Plaintiff has not denied that the material he sought fosters animosity among individuals of different races or that such animosity is particularly conducive to violence in correctional institutions. He has not hinted at an alternative to banning this material that would protect the rights he claims. When the mere presence of volatile materials, even religious items, indisputably threatens the security of the inmates and staff at a penal institution, a prohibition on those materials may be justified. I am persuaded that defendants have employed the least restrictive means to accomplish a compelling state interest.
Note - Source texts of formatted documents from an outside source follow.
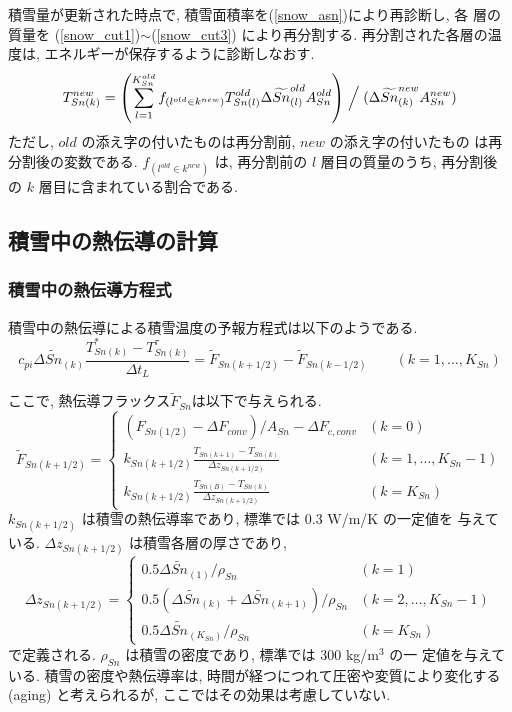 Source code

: 積雪量が更新された時点で, 積雪面積率を(\ref{snow_asn})により再診断し, 各
層の質量を (\ref{snow_cut1})$\sim$(\ref{snow_cut3}) により再分割する.  
再分割された各層の温度は, エネルギーが保存するように診断しなおす. 
\begin{equation}
 T_{Sn(k)}^{new} = \left(\sum_{l=1}^{K_{Sn}^{old}} f_{(l^{old}\in k^{new})} T_{Sn(l)}^{old} \Delta \widetilde{Sn}_{(l)}^{old} A_{Sn}^{old} \right)
\Bigm/ (\Delta \widetilde{Sn}_{(k)}^{new} A_{Sn}^{new})
\end{equation}
ただし, $old$ の添え字の付いたものは再分割前, $new$ の添え字の付いたもの
は再分割後の変数である. 
$f_{(l^{old}\in k^{new})}$ は, 再分割前の $l$ 層目の質量のうち, 再分割後
の $k$ 層目に含まれている割合である. 

\subsection{積雪中の熱伝導の計算}

\subsubsection{積雪中の熱伝導方程式}

積雪中の熱伝導による積雪温度の予報方程式は以下のようである. 
\begin{equation}
c_{pi}\Delta \widetilde{Sn}_{(k)} \frac{T_{Sn(k)}^* - T_{Sn(k)}^{\tau}}{\Delta t_L} = \widetilde{F}_{Sn(k+1/2)} - \widetilde{F}_{Sn(k-1/2)}
\qquad (k=1,\ldots,K_{Sn})
\label{snow_diff}
\end{equation}

ここで, 熱伝導フラックス$\widetilde{F}_{Sn}$は以下で与えられる. 
\begin{equation}
 \widetilde{F}_{Sn(k+1/2)} =
\left\{
\begin{array}{ll}
( F_{Sn(1/2)} - \Delta F_{conv})/A_{Sn} - \Delta F_{c,conv} 
& (k=0)\\
\displaystyle{
k_{Sn(k+1/2)} \frac{T_{Sn(k+1)} - T_{Sn(k)}}{\Delta z_{Sn(k+1/2)}}
}
& (k=1,\ldots,K_{Sn}-1) \\
\displaystyle{
k_{Sn(k+1/2)} \frac{T_{Sn(B)} - T_{Sn(k)}}{\Delta z_{Sn(k+1/2)}}
}
& (k=K_{Sn})
\end{array}
\right. \label{snow_dflux}
\end{equation}
$k_{Sn(k+1/2)}$ は積雪の熱伝導率であり, 標準では 0.3 W/m/K の一定値を
与えている. $\Delta z_{Sn(k+1/2)}$ は積雪各層の厚さであり, 
\begin{equation}
 \Delta z_{Sn(k+1/2)} =
\left\{
\begin{array}{ll}
 0.5 \Delta \widetilde{Sn}_{(1)} / \rho_{Sn} & (k=1)\\
 0.5 (\Delta \widetilde{Sn}_{(k)}+\Delta \widetilde{Sn}_{(k+1)}) / \rho_{Sn} 
& (k=2,\ldots,K_{Sn}-1)\\
 0.5 \Delta \widetilde{Sn}_{(K_{Sn})} / \rho_{Sn} & (k=K_{Sn})
\end{array}
\right.
\end{equation}
で定義される. $\rho_{Sn}$ は積雪の密度であり, 標準では 300 kg/m$^3$ の一
定値を与えている. 
積雪の密度や熱伝導率は, 時間が経つにつれて圧密や変質により変化する
(aging) と考えられるが, ここではその効果は考慮していない.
Therefore, defendants have satisfied the heightened standard set out in the Religious Freedom Restoration Act.

Satisfaction of this heightened standard necessarily includes satisfaction of the lesser standard normally applied to content-neutral regulations in a penal context. Having found that defendants have met plaintiff's constitutional and statutory challenge, I need not address defendants' alternative arguments. Accordingly, defendants' motion for summary judgment will be granted.

ORDER

IT IS ORDERED that defendants' motion for summary judgment is GRANTED.